I have written previously about cyber security and cyber defense topics that have become more acute in the wake of several large scale attacks on banks and other companies. Unfortunately, law makers in DC are reacting the only way they seem to know how: by further broadening laws that are already overreaching and yet ineffective at the same time. In particular the House Judiciary committee is proposing changes to make the Computer Fraud and Abuse Act (CFAA) even more draconian. As a quick reminder, this is the act under which Aaron Swartz was charged.
Why is the CFAA ineffective? Because most of the attack activity comes from other jurisdictions. Yes, there is some of it here domestically but we have had relatively little problem tracking down folks and applying existing law.
Why is the CFAA overly broad already? Because it elevates terms of service violations to criminal offenses with significant jail penalties. And we all know that nobody reads the Terms of Service and that they tend to include the kitchen sink.
How is this about to get worse? The new draft makes this broadness much worse by adding the possibility of racketeering charges, making intent – not just actual breach – punishable, further increasing penalties and expanding the definition of “exceeding authorized access.” Here is a good summary of the changes.

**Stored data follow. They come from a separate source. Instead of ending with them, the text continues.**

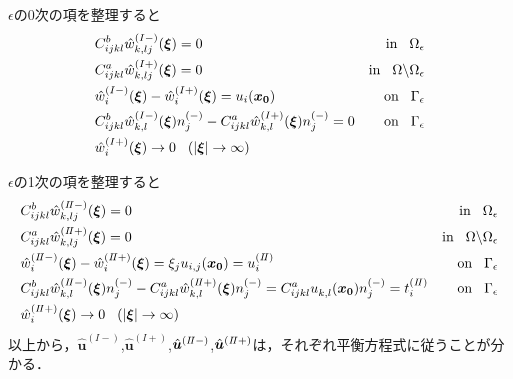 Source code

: $\epsilon$の0次の項を整理すると
\begin{align}
&C_{ijkl}^{b} \hat{w}^{(I-)}_{k,lj}(\bm{\xi})=0&\text{in}\hspace{0.3cm}\Omega_{\epsilon}
\label{eq:GovDisturIn1}
\\
&C_{ijkl}^{a} \hat{w}^{(I+)}_{k,lj}(\bm{\xi})=0&\text{in}\hspace{0.3cm}\Omega\backslash\Omega_{\epsilon}
\label{eq:GovDisturOut1}
\\
&\hat{w}_{i}^{(I-)}(\bm{\xi})-\hat{w}_{i}^{(I+)}(\bm{\xi})=u_{i}(\bm{x_0}) &\text{on}\hspace{0.3cm}\Gamma_{\epsilon}
\label{eq:GovDisturUBC1}
\\
&C_{ijkl}^{b}\hat{w}_{k,l}^{(I-)}(\bm{\xi})n_{j}^{(-)}
-C_{ijkl}^{a}\hat{w}_{k,l}^{(I+)}(\bm{\xi})n_{j}^{(-)}=0 &\text{on}\hspace{0.3cm}\Gamma_{\epsilon}
\label{eq:GovDisturSBC1}
\\
&\hat{w}_{i}^{(I+)}(\bm{\xi})\rightarrow 0 \hspace{0.3cm} (|\bm{\xi}|\rightarrow \infty)
\label{eq:GovDisturInftyBC1}
\end{align}

$\epsilon$の1次の項を整理すると
\begin{align}
&C_{ijkl}^{b} \hat{w}^{(I\hspace{-.15em}I-)}_{k,lj}(\bm{\xi})=0
&\text{in}\hspace{0.3cm}\Omega_{\epsilon}
\label{eq:GovDisturIn2}
\\
&C_{ijkl}^{a} \hat{w}^{(I\hspace{-.15em}I+)}_{k,lj}(\bm{\xi})=0
&\text{in}\hspace{0.3cm}\Omega\backslash\Omega_{\epsilon}
\label{eq:GovDisturOut2}
\\
&\hat{w}_{i}^{(I\hspace{-.15em}I-)}(\bm{\xi})
-\hat{w}_{i}^{(I\hspace{-.15em}I+)}(\bm{\xi})= \xi_j u_{i,j}(\bm{x_0})=u_{i}^{(I\hspace{-.15em}I)} &\text{on}\hspace{0.3cm}\Gamma_{\epsilon}
\label{eq:GovDisturUBC2}
\\
&C_{ijkl}^{b}\hat{w}_{k,l}^{(I\hspace{-.15em}I-)}(\bm{\xi})n_{j}^{(-)}
-C_{ijkl}^{a}\hat{w}_{k,l}^{(I\hspace{-.15em}I+)}(\bm{\xi})n_{j}^{(-)}
=C_{ijkl}^{a} u_{k,l}^{}(\bm{x_0})n_{j}^{(-)}=t_{i}^{(I\hspace{-.15em}I)} &\text{on}\hspace{0.3cm}\Gamma_{\epsilon}
\label{eq:GovDisturSBC2}
\\
&\hat{w}_{i}^{(I\hspace{-.15em}I+)}(\bm{\xi})\rightarrow 0 \hspace{0.3cm} (|\bm{\xi}|\rightarrow \infty)
\label{eq:GovDisturInftyBC2}
\end{align}
以上から，$\hat{\bm{u}}^{(I-)}$,$\hat{\bm{u}}^{(I+)}$,$\hat{\bm{u}}^{(I\hspace{-.15em}I-)}$,$\hat{\bm{u}}^{(I\hspace{-.15em}I+)}$は，それぞれ平衡方程式に従うことが分かる．

\newpage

Why does this matter? Because it is turning activities that many of us engage in nearly every day into crimes and putting a huge damper on important innovation. As an example of the former, I frequently when checking out a startup that has auto-increment ID numbers in their user URLs will see how many users they actually have by trying out higher ID numbers. Under the CFAA this is punishable with jail time. In fact, any kind of manual change to a URL in the browser bar become basically illegal. Now imagine trying to build a new piece of technology that does web scraping or spidering or tries to interact with a site on behalf of a user. Basically, the CFAA makes this kind of innovation illegal.
What should you do? You should head over to FixTheCFAA and sign the petition there. You should separately pick up the phone and call your representatives directly.